Он сообщил ей, что все они были проданы в неволю. Николетта стояла, как пораженная громом, только слёзы ручьями текли по её бледному, кроткому лицу. – Не падай духом, дочь моя! – утешал её монах. – Быть может, папа или король выкупят несчастных, и, если только твой брат не утонул во время бури, то он вернётся на родину. Тебя же я пока устрою в здешнем женском монастыре. Если ты умеешь ухаживать за больными, то тебе найдется немало дела в лазарете. Пойдём со мною!

Николетта покорно последовала за своим новым покровителем.

В лагере крестоносцев было, между тем, далеко не спокойно. Все громко обвиняли Николая и его отца, за этот бедственный поход; говорили, что денег скоплено много, и есть на что купить хлеба, достать одежду и обувь для голодных, оборванных ребятишек. О походе в святую землю не было уже и речи: все хотели вернуться по домам.

Но духовник Николая грозно кричал на детей, что они не смеют вернуться, дав обет идти на освобождение святыни. И крестоносцы уныло повесили головы, не зная, что им делать.

Только один граф Анри не потерял духа.

– Товарищи, – начал он, – выслушайте меня: правда, что обещание, данное нами добровольно и не выполненное, будет тяготить нас всю жизнь. Но, мы дали его не подумав, что слабые и неразумные дети не в силах выполнить многотрудного похода; мы бросились, очертя голову, сами не зная куда; и как мы огорчили наших отцов и матерей! Обратимся же к святейшему нашему отцу, папе, чтобы он разрешил нас от нашей неразумной клятвы.

– Да, да, именно так! – воскликнули сотни голосов. – Пойдём просить папу! И ты, граф, иди к нему просить за всех нас.

Тогдашний папа Иннокентий знал лично графа, отца Анри, и ласково стал журить его сына за своеволие и легкомыслие.

– Неужели, – говорил он, – ты не мог дождаться времени, когда станешь рыцарем, достойным своих славных предков?

Анри покорно выслушал эти укоры и сталь просить папу о разрешении обета, данного молодыми крестоносцами.

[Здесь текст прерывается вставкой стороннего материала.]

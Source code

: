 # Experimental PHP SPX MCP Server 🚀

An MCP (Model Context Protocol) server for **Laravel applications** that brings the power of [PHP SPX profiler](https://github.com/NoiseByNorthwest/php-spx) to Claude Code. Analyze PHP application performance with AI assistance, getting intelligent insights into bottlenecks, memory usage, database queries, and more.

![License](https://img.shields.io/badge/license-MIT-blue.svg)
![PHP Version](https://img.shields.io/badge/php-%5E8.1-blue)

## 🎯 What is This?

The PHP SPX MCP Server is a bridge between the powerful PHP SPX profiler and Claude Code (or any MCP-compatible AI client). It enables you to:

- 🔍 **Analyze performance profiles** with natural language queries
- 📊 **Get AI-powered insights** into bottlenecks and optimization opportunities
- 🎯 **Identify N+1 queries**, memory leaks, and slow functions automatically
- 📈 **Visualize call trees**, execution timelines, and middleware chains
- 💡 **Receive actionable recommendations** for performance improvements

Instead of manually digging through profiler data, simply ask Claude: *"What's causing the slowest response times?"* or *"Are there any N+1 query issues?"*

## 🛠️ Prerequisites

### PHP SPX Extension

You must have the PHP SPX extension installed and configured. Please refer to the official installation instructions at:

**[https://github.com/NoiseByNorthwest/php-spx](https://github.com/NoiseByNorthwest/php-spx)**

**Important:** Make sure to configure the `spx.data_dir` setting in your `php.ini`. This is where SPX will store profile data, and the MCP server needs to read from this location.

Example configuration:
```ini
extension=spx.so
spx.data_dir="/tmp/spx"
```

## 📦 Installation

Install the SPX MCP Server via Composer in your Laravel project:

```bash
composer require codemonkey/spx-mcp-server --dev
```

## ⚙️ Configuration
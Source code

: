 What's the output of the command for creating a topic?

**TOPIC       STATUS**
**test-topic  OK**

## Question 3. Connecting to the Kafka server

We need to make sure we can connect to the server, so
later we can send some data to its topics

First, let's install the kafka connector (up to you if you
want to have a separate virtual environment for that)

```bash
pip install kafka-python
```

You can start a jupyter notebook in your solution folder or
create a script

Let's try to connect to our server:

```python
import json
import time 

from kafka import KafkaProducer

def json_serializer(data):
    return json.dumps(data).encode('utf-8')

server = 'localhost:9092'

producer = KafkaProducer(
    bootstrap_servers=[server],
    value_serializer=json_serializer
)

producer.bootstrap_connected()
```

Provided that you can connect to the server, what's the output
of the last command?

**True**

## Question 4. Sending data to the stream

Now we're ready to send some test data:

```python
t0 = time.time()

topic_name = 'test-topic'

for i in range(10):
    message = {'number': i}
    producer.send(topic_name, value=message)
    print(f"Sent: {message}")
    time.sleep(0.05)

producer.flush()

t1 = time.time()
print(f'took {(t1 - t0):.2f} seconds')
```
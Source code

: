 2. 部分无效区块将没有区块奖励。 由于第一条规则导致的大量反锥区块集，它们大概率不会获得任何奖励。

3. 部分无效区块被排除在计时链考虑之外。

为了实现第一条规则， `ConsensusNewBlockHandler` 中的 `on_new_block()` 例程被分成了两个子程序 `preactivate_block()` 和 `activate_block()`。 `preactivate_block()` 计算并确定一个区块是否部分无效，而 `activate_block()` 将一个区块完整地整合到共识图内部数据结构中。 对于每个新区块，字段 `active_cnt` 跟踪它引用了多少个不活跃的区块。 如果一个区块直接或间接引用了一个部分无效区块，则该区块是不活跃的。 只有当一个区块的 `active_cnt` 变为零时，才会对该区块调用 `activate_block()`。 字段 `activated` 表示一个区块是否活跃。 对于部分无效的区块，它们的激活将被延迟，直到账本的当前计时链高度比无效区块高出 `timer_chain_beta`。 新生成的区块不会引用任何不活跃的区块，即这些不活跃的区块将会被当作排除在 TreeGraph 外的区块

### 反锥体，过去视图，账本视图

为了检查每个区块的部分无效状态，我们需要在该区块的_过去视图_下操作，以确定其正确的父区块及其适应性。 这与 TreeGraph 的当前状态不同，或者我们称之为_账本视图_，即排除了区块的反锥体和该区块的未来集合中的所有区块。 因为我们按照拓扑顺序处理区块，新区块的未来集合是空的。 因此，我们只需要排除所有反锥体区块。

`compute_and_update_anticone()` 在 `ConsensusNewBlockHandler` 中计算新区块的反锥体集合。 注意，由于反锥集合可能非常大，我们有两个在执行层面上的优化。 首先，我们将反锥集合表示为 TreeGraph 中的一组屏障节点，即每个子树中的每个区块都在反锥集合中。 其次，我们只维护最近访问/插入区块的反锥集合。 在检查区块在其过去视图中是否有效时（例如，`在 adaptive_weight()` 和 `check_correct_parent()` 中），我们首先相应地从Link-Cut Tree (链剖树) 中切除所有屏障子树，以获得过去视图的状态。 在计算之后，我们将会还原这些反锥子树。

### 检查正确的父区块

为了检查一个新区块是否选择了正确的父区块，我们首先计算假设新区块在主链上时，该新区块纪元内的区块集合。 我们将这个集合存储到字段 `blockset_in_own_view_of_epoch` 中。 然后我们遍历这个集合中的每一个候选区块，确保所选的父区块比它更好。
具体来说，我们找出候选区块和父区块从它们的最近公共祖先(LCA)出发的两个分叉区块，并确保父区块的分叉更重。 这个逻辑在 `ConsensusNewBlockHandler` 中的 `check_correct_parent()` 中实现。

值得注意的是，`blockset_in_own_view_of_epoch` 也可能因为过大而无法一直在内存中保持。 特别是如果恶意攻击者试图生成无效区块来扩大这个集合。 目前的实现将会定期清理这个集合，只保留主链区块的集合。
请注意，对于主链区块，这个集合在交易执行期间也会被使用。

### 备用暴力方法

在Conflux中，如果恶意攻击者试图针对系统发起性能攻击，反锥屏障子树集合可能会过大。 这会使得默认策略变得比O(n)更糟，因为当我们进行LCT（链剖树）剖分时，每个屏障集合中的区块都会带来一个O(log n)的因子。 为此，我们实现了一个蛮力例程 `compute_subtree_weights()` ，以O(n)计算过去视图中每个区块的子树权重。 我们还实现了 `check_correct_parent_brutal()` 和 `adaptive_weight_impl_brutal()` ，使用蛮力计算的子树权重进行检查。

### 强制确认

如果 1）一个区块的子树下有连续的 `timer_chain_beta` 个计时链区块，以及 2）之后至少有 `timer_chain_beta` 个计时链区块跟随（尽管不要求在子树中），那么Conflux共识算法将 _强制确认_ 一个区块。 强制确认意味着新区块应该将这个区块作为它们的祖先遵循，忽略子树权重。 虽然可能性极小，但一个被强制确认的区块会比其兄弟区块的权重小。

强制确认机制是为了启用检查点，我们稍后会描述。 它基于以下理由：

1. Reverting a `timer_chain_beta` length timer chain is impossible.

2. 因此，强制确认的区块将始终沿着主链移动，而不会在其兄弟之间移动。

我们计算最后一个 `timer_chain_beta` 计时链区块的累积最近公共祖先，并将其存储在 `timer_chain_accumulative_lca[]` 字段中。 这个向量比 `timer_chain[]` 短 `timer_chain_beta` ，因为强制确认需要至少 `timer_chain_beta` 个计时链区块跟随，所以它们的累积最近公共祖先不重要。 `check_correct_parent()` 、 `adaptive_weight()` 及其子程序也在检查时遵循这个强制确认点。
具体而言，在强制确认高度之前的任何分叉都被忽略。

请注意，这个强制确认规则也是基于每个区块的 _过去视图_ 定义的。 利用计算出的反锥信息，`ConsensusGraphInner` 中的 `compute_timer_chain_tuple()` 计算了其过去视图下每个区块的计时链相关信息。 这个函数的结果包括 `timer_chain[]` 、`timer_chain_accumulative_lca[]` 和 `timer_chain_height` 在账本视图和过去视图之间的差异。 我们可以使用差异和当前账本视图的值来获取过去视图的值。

– Нет, – отвечал папа Иннокентий, внимательно выслушав Жерара; – я не могу исполнить вашей просьбы: слово, данное христианином, должно быть свято. Я. не считаю себя властным снять с вас обет ваш, но могу отсрочить вам его исполнение до тех пор, пока вы достигнете совершеннолетия. Идите же с миром и спешите к покинутым вами родителям. Таким образом окончился крестовый поход из немецких земель: эти дети поплатились за него менее, чем их товарищи, отплывшие из Марселя. Но не все вернулись и на Рейн. Страшась ещё раз переходить по ужасной дороге через Альпы, многие из них остались в Италии: одни поступили в услужение, других приняли в свои семьи из сострадания добрые люди. Анри поселился у одного знатного семейства и тотчас же отправил к своим родителям письмо, в котором извещал их о себе и просил доставить ему средства для возвращения на родину. Но прошёл год, прежде чем Анри получил ответ из родного замка. Местный священник уведомил, наконец, графа, что отец и мать его скончались. Анри горько оплакивал эту потерю; ему было так тяжело вернуться в опустелый замок, что он со дня на день стал откладывать отъезд свой на родину.